**EXERCISE**
Using the records below, filter out every line that lacks "from" and copy the rest.
┄┄┄┄┄┄
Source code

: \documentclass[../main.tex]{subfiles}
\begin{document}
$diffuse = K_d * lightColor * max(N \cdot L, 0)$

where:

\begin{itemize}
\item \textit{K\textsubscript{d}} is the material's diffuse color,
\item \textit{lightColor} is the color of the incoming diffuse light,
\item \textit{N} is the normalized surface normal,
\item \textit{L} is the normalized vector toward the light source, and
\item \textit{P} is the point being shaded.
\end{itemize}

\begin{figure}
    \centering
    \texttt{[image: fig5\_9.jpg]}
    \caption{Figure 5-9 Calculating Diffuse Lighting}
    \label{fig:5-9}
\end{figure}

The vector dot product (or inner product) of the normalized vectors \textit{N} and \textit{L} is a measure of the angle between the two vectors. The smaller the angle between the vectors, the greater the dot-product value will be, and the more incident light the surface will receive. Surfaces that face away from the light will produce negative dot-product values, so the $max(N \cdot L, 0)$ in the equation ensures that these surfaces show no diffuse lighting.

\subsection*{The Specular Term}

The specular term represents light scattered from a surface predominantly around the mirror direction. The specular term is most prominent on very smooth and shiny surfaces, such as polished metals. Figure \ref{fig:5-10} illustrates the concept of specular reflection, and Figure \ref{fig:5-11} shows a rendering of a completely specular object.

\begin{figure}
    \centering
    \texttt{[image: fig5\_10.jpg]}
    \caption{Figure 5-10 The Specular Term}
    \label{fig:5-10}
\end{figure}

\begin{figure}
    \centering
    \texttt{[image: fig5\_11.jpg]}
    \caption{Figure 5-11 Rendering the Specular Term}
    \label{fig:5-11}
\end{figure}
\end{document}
┄┄┄┄┄┄
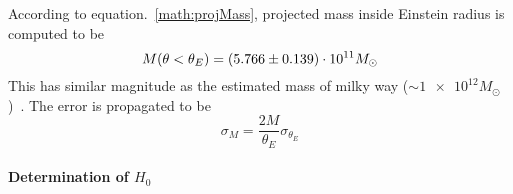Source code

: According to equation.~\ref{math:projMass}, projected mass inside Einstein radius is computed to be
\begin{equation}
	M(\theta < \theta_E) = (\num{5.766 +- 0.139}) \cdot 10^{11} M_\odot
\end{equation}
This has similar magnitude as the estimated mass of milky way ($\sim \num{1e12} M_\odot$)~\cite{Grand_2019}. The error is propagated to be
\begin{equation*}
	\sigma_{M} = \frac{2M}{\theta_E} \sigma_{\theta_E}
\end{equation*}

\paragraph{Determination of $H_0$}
┄┄┄┄┄┄
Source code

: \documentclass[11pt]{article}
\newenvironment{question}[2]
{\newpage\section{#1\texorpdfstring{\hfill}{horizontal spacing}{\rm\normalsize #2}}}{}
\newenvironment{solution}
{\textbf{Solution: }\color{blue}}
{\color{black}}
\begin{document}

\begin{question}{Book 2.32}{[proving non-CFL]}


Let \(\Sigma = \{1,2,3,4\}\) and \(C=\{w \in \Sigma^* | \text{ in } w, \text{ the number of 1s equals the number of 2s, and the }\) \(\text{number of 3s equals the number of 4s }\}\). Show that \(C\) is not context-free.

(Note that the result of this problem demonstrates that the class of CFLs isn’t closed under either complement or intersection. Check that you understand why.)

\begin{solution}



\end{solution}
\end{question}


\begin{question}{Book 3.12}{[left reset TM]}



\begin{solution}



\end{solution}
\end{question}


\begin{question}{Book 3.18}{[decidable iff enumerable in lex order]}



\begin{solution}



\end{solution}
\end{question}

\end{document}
┄┄┄┄┄┄
**RESPONSE BOX**
The vector dot product (or inner product) of the normalized vectors \textit{N} and \textit{L} is a measure of the angle between the two vectors. The smaller the angle between the vectors, the greater the dot-product value will be, and the more incident light the surface will receive. Surfaces that face away from the light will produce negative dot-product values, so the $max(N \cdot L, 0)$ in the equation ensures that these surfaces show no diffuse lighting.
The specular term represents light scattered from a surface predominantly around the mirror direction. The specular term is most prominent on very smooth and shiny surfaces, such as polished metals. Figure \ref{fig:5-10} illustrates the concept of specular reflection, and Figure \ref{fig:5-11} shows a rendering of a completely specular object.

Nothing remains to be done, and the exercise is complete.